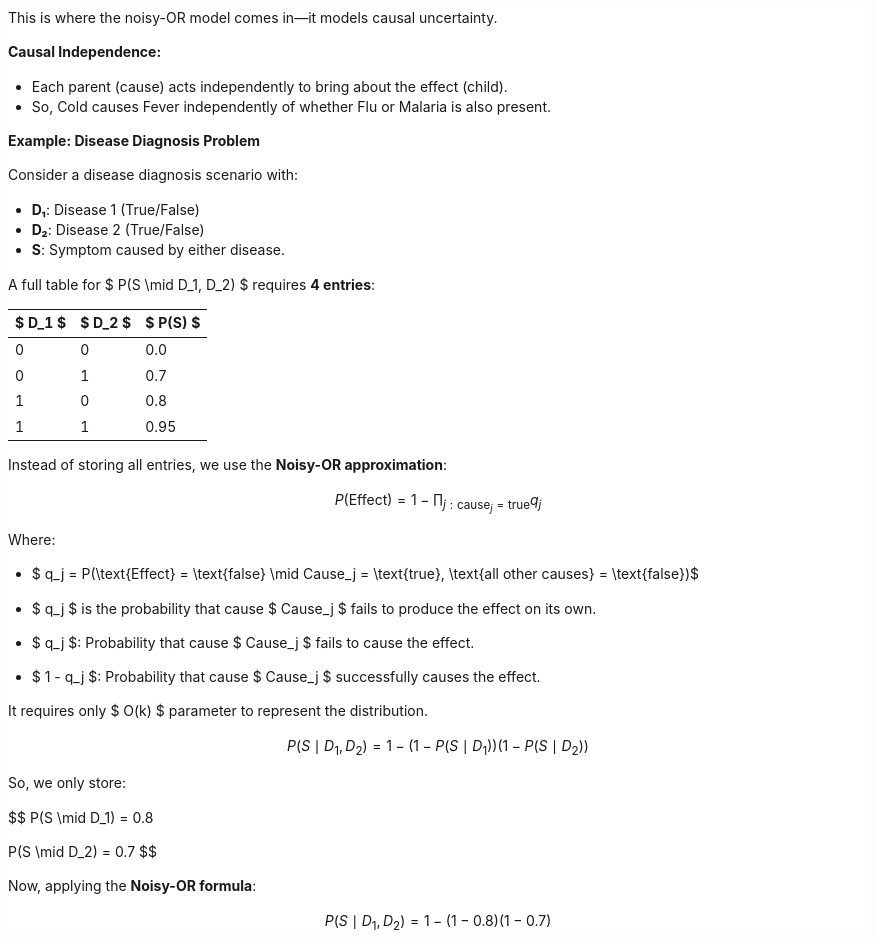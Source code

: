 This is where the noisy-OR model comes in—it models causal uncertainty.

**Causal Independence:**

- Each parent (cause) acts independently to bring about the effect (child).
- So, Cold causes Fever independently of whether Flu or Malaria is also present.

**Example: Disease Diagnosis Problem**

Consider a disease diagnosis scenario with:

- **D₁**: Disease 1 (True/False)
- **D₂**: Disease 2 (True/False)
- **S**: Symptom caused by either disease.

A full table for $ P(S \mid D_1, D_2) $ requires **4 entries**:

| $ D_1 $ | $ D_2 $ | $ P(S) $ |
| ------- | ------- | -------- |
| 0       | 0       | 0.0      |
| 0       | 1       | 0.7      |
| 1       | 0       | 0.8      |
| 1       | 1       | 0.95     |

Instead of storing all entries, we use the **Noisy-OR approximation**:

$$
P(\text{Effect}) = 1 - \prod_{j: \text{cause}_j = \text{true}} q_j
$$

Where:

- $ q_j = P(\text{Effect} = \text{false} \mid Cause_j = \text{true}, \text{all other causes} = \text{false})$

- $ q_j $ is the probability that cause $ Cause_j $ fails to produce the effect on its own.

- $ q_j $: Probability that cause $ Cause_j $ fails to cause the effect.
- $ 1 - q_j $: Probability that cause $ Cause_j $ successfully causes the effect.

It requires only $ O(k) $ parameter to represent the distribution.

$$
P(S \mid D_1, D_2) = 1 - (1 - P(S \mid D_1))(1 - P(S \mid D_2))
$$

So, we only store:

$$
P(S \mid D_1) = 0.8

P(S \mid D_2) = 0.7
$$

Now, applying the **Noisy-OR formula**:

$$
P(S \mid D_1, D_2) = 1 - (1 - 0.8)(1 - 0.7)
$$
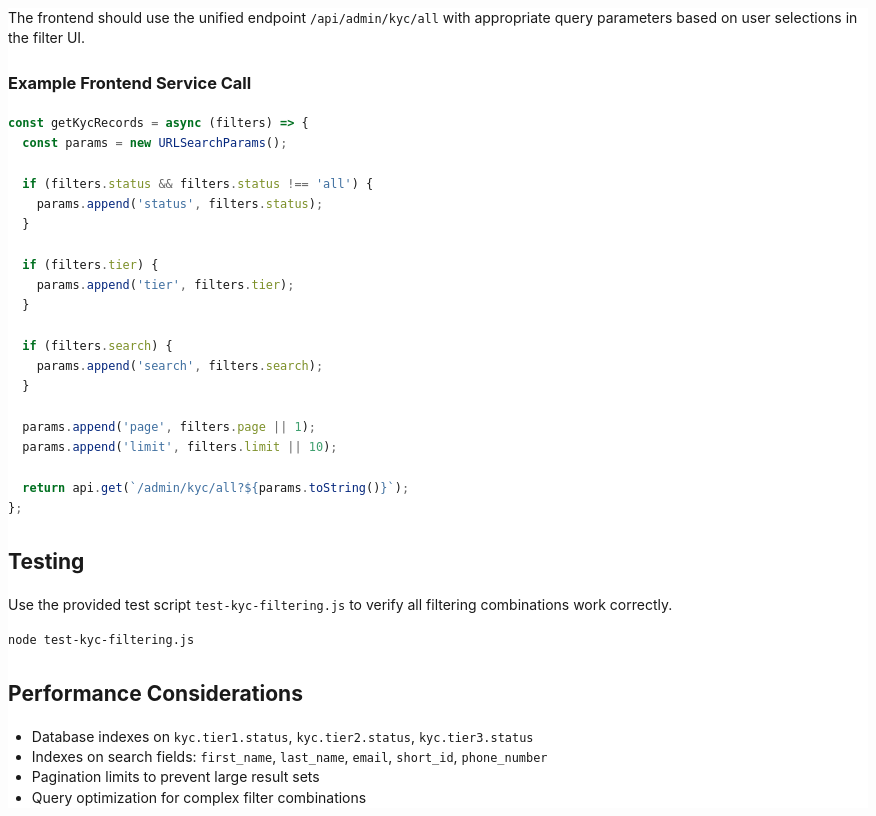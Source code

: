 The frontend should use the unified endpoint `/api/admin/kyc/all` with appropriate query parameters based on user selections in the filter UI.

### Example Frontend Service Call
```javascript
const getKycRecords = async (filters) => {
  const params = new URLSearchParams();
  
  if (filters.status && filters.status !== 'all') {
    params.append('status', filters.status);
  }
  
  if (filters.tier) {
    params.append('tier', filters.tier);
  }
  
  if (filters.search) {
    params.append('search', filters.search);
  }
  
  params.append('page', filters.page || 1);
  params.append('limit', filters.limit || 10);
  
  return api.get(`/admin/kyc/all?${params.toString()}`);
};
```

## Testing

Use the provided test script `test-kyc-filtering.js` to verify all filtering combinations work correctly.

```bash
node test-kyc-filtering.js
```

## Performance Considerations

- Database indexes on `kyc.tier1.status`, `kyc.tier2.status`, `kyc.tier3.status`
- Indexes on search fields: `first_name`, `last_name`, `email`, `short_id`, `phone_number`
- Pagination limits to prevent large result sets
- Query optimization for complex filter combinations
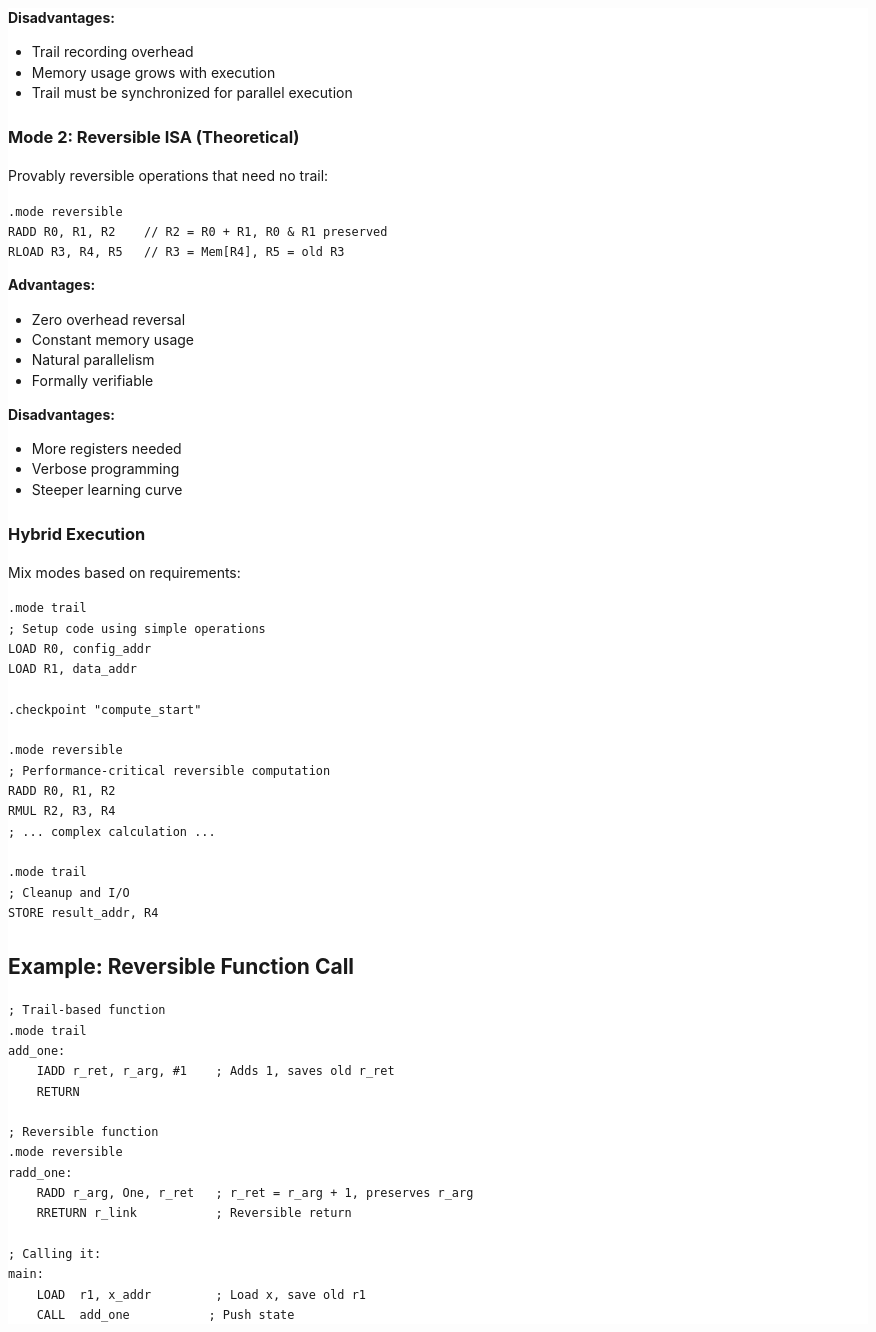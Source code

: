 **Disadvantages:**
- Trail recording overhead
- Memory usage grows with execution
- Trail must be synchronized for parallel execution

### Mode 2: Reversible ISA (Theoretical)
Provably reversible operations that need no trail:

```assembly
.mode reversible
RADD R0, R1, R2    // R2 = R0 + R1, R0 & R1 preserved
RLOAD R3, R4, R5   // R3 = Mem[R4], R5 = old R3
```

**Advantages:**
- Zero overhead reversal
- Constant memory usage
- Natural parallelism
- Formally verifiable

**Disadvantages:**
- More registers needed
- Verbose programming
- Steeper learning curve

### Hybrid Execution
Mix modes based on requirements:

```assembly
.mode trail
; Setup code using simple operations
LOAD R0, config_addr
LOAD R1, data_addr

.checkpoint "compute_start"

.mode reversible  
; Performance-critical reversible computation
RADD R0, R1, R2
RMUL R2, R3, R4
; ... complex calculation ...

.mode trail
; Cleanup and I/O
STORE result_addr, R4
```

## Example: Reversible Function Call

```assembly
; Trail-based function
.mode trail
add_one:
    IADD r_ret, r_arg, #1    ; Adds 1, saves old r_ret
    RETURN

; Reversible function  
.mode reversible
radd_one:
    RADD r_arg, One, r_ret   ; r_ret = r_arg + 1, preserves r_arg
    RRETURN r_link           ; Reversible return

; Calling it:
main:
    LOAD  r1, x_addr         ; Load x, save old r1
    CALL  add_one           ; Push state
```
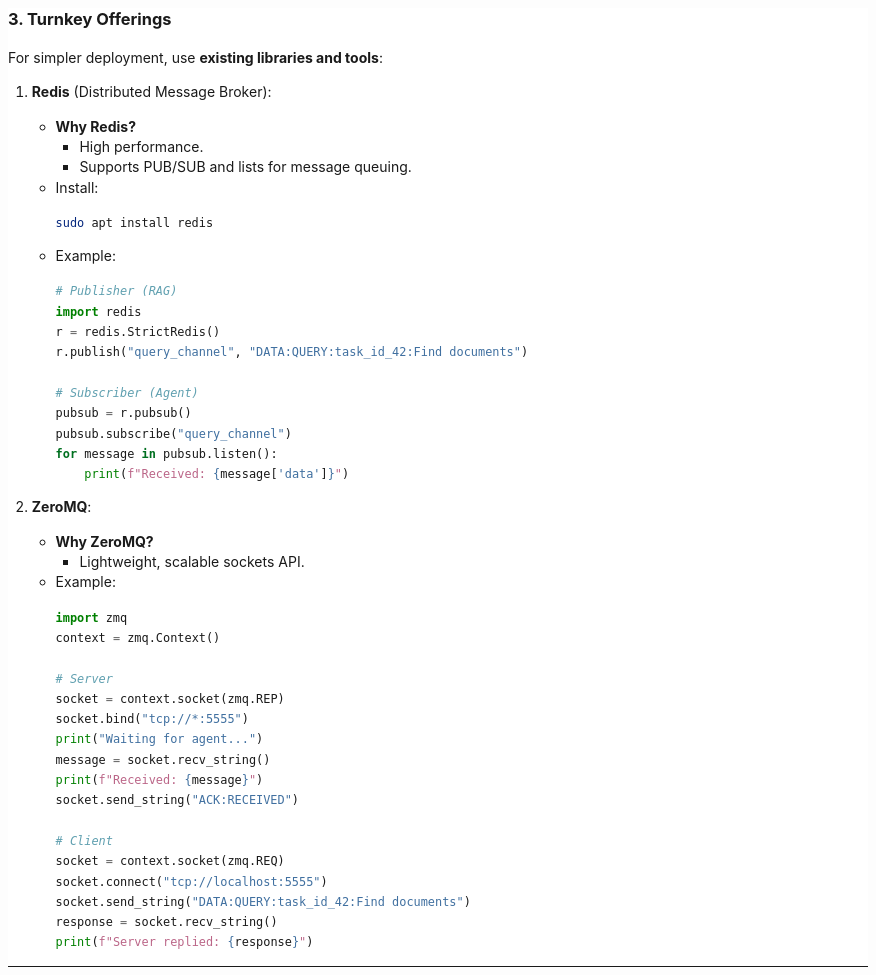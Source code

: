 
### **3. Turnkey Offerings**

For simpler deployment, use **existing libraries and tools**:

1. **Redis** (Distributed Message Broker):
   - **Why Redis?**
     - High performance.
     - Supports PUB/SUB and lists for message queuing.
   - Install:
     ```bash
     sudo apt install redis
     ```
   - Example:
     ```python
     # Publisher (RAG)
     import redis
     r = redis.StrictRedis()
     r.publish("query_channel", "DATA:QUERY:task_id_42:Find documents")

     # Subscriber (Agent)
     pubsub = r.pubsub()
     pubsub.subscribe("query_channel")
     for message in pubsub.listen():
         print(f"Received: {message['data']}")
     ```

2. **ZeroMQ**:
   - **Why ZeroMQ?**
     - Lightweight, scalable sockets API.
   - Example:
     ```python
     import zmq
     context = zmq.Context()
     
     # Server
     socket = context.socket(zmq.REP)
     socket.bind("tcp://*:5555")
     print("Waiting for agent...")
     message = socket.recv_string()
     print(f"Received: {message}")
     socket.send_string("ACK:RECEIVED")

     # Client
     socket = context.socket(zmq.REQ)
     socket.connect("tcp://localhost:5555")
     socket.send_string("DATA:QUERY:task_id_42:Find documents")
     response = socket.recv_string()
     print(f"Server replied: {response}")
     ```

---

● TASK TO COMPLETE: If the data includes images, skip them and copy every line exactly.

● ANSWER FOR THIS EXERCISE:
Source code

: This is where the noisy-OR model comes in—it models causal uncertainty.

**Causal Independence:**

- Each parent (cause) acts independently to bring about the effect (child).
- So, Cold causes Fever independently of whether Flu or Malaria is also present.

**Example: Disease Diagnosis Problem**

Consider a disease diagnosis scenario with:

- **D₁**: Disease 1 (True/False)
- **D₂**: Disease 2 (True/False)
- **S**: Symptom caused by either disease.

A full table for $ P(S \mid D_1, D_2) $ requires **4 entries**:

| $ D_1 $ | $ D_2 $ | $ P(S) $ |
| ------- | ------- | -------- |
| 0       | 0       | 0.0      |
| 0       | 1       | 0.7      |
| 1       | 0       | 0.8      |
| 1       | 1       | 0.95     |

Instead of storing all entries, we use the **Noisy-OR approximation**:

$$
P(\text{Effect}) = 1 - \prod_{j: \text{cause}_j = \text{true}} q_j
$$

Where:

- $ q_j = P(\text{Effect} = \text{false} \mid Cause_j = \text{true}, \text{all other causes} = \text{false})$

- $ q_j $ is the probability that cause $ Cause_j $ fails to produce the effect on its own.

- $ q_j $: Probability that cause $ Cause_j $ fails to cause the effect.
- $ 1 - q_j $: Probability that cause $ Cause_j $ successfully causes the effect.

It requires only $ O(k) $ parameter to represent the distribution.

$$
P(S \mid D_1, D_2) = 1 - (1 - P(S \mid D_1))(1 - P(S \mid D_2))
$$

So, we only store:

$$
P(S \mid D_1) = 0.8

P(S \mid D_2) = 0.7
$$

Now, applying the **Noisy-OR formula**:

$$
P(S \mid D_1, D_2) = 1 - (1 - 0.8)(1 - 0.7)
$$
Source code

: The frontend should use the unified endpoint `/api/admin/kyc/all` with appropriate query parameters based on user selections in the filter UI.

### Example Frontend Service Call
```javascript
const getKycRecords = async (filters) => {
  const params = new URLSearchParams();
  
  if (filters.status && filters.status !== 'all') {
    params.append('status', filters.status);
  }
  
  if (filters.tier) {
    params.append('tier', filters.tier);
  }
  
  if (filters.search) {
    params.append('search', filters.search);
  }
  
  params.append('page', filters.page || 1);
  params.append('limit', filters.limit || 10);
  
  return api.get(`/admin/kyc/all?${params.toString()}`);
};
```

## Testing

Use the provided test script `test-kyc-filtering.js` to verify all filtering combinations work correctly.

```bash
node test-kyc-filtering.js
```

## Performance Considerations

- Database indexes on `kyc.tier1.status`, `kyc.tier2.status`, `kyc.tier3.status`
- Indexes on search fields: `first_name`, `last_name`, `email`, `short_id`, `phone_number`
- Pagination limits to prevent large result sets
- Query optimization for complex filter combinations
Source code

: **Disadvantages:**
- Trail recording overhead
- Memory usage grows with execution
- Trail must be synchronized for parallel execution

### Mode 2: Reversible ISA (Theoretical)
Provably reversible operations that need no trail:

```assembly
.mode reversible
RADD R0, R1, R2    // R2 = R0 + R1, R0 & R1 preserved
RLOAD R3, R4, R5   // R3 = Mem[R4], R5 = old R3
```

**Advantages:**
- Zero overhead reversal
- Constant memory usage
- Natural parallelism
- Formally verifiable

**Disadvantages:**
- More registers needed
- Verbose programming
- Steeper learning curve

### Hybrid Execution
Mix modes based on requirements:

```assembly
.mode trail
; Setup code using simple operations
LOAD R0, config_addr
LOAD R1, data_addr

.checkpoint "compute_start"

.mode reversible  
; Performance-critical reversible computation
RADD R0, R1, R2
RMUL R2, R3, R4
; ... complex calculation ...

.mode trail
; Cleanup and I/O
STORE result_addr, R4
```

## Example: Reversible Function Call

```assembly
; Trail-based function
.mode trail
add_one:
    IADD r_ret, r_arg, #1    ; Adds 1, saves old r_ret
    RETURN

; Reversible function  
.mode reversible
radd_one:
    RADD r_arg, One, r_ret   ; r_ret = r_arg + 1, preserves r_arg
    RRETURN r_link           ; Reversible return

; Calling it:
main:
    LOAD  r1, x_addr         ; Load x, save old r1
    CALL  add_one           ; Push state
```
Source code

: 
### **3. Turnkey Offerings**

For simpler deployment, use **existing libraries and tools**:

1. **Redis** (Distributed Message Broker):
   - **Why Redis?**
     - High performance.
     - Supports PUB/SUB and lists for message queuing.
   - Install:
     ```bash
     sudo apt install redis
     ```
   - Example:
     ```python
     # Publisher (RAG)
     import redis
     r = redis.StrictRedis()
     r.publish("query_channel", "DATA:QUERY:task_id_42:Find documents")

     # Subscriber (Agent)
     pubsub = r.pubsub()
     pubsub.subscribe("query_channel")
     for message in pubsub.listen():
         print(f"Received: {message['data']}")
     ```

2. **ZeroMQ**:
   - **Why ZeroMQ?**
     - Lightweight, scalable sockets API.
   - Example:
     ```python
     import zmq
     context = zmq.Context()
     
     # Server
     socket = context.socket(zmq.REP)
     socket.bind("tcp://*:5555")
     print("Waiting for agent...")
     message = socket.recv_string()
     print(f"Received: {message}")
     socket.send_string("ACK:RECEIVED")

     # Client
     socket = context.socket(zmq.REQ)
     socket.connect("tcp://localhost:5555")
     socket.send_string("DATA:QUERY:task_id_42:Find documents")
     response = socket.recv_string()
     print(f"Server replied: {response}")
     ```

---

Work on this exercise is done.